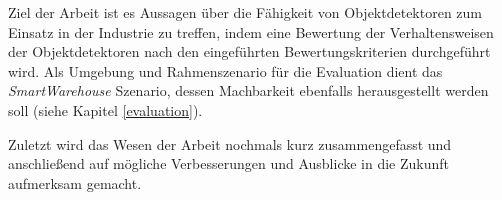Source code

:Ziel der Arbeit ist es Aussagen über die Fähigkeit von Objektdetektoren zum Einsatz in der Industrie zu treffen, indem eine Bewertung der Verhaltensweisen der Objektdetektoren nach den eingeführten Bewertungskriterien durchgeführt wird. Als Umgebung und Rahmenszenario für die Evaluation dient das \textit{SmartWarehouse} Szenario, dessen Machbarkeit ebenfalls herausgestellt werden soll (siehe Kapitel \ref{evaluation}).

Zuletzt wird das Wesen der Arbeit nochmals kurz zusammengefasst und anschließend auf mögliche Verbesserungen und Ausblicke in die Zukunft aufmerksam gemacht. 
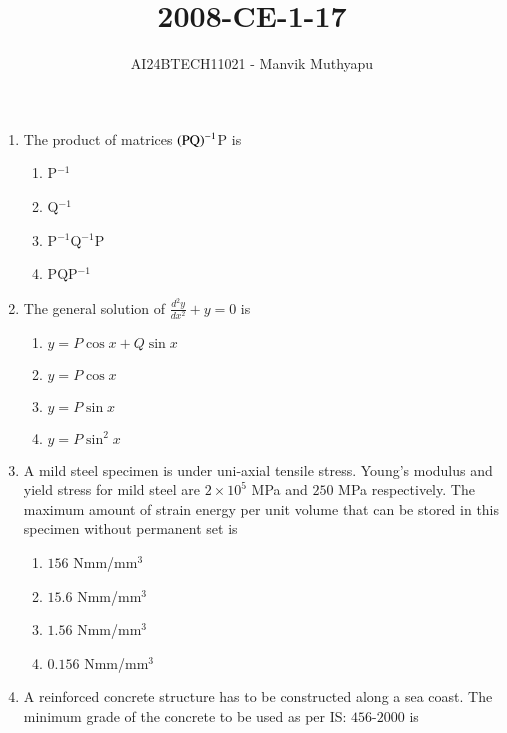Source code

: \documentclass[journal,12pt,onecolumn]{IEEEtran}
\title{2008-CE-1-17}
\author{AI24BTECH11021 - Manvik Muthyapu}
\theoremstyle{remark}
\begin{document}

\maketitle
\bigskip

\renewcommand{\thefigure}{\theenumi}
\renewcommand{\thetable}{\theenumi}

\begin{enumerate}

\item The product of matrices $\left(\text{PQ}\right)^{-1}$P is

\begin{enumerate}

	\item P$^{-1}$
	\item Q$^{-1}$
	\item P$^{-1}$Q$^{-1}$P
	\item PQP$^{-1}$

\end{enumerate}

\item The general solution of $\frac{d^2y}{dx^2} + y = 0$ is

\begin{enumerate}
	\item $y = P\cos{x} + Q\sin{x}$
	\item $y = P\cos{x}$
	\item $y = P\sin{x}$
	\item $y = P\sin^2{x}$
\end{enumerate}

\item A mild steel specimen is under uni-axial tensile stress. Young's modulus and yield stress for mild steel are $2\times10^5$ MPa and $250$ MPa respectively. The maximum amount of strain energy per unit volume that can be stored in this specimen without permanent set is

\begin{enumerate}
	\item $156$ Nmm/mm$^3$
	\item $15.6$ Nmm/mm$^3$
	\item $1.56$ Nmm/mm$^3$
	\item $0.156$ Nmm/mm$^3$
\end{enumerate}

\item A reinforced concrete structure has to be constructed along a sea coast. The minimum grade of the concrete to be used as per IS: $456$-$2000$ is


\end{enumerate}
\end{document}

--

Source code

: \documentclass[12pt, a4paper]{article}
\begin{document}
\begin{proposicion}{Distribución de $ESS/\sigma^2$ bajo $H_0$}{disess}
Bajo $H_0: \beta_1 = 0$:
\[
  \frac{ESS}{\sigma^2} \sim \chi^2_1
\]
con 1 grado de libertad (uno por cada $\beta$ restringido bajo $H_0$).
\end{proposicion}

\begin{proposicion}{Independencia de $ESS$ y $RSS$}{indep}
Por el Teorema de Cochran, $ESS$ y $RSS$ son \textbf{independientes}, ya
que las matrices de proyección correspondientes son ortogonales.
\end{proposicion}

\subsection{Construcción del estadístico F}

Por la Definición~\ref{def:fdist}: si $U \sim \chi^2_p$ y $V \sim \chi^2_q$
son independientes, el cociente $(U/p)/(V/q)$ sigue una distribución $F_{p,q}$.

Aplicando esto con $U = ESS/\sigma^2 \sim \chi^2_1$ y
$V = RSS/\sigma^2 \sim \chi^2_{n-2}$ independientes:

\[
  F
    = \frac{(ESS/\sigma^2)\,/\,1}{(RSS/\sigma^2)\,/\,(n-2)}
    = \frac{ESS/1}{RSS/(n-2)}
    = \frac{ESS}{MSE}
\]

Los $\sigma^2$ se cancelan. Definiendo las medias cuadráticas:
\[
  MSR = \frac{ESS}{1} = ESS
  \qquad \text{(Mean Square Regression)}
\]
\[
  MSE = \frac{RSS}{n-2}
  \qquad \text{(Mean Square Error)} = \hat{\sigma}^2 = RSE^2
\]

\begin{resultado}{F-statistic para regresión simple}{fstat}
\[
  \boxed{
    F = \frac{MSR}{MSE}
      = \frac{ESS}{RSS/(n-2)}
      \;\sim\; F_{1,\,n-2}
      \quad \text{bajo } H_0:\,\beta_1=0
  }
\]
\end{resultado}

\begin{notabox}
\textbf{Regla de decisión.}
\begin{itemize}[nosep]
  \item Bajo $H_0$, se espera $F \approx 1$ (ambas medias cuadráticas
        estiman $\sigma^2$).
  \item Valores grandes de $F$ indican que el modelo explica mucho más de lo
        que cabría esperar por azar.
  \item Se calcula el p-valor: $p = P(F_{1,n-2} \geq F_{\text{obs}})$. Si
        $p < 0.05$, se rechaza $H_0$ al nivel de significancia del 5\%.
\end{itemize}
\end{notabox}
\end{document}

- [HOW TO COMPLETE THIS TASK] Copy out each line of the listing that contains the word "resultado".

- [RESULT FOR THIS TASK]
\begin{resultado}{F-statistic para regresión simple}{fstat}
\end{resultado}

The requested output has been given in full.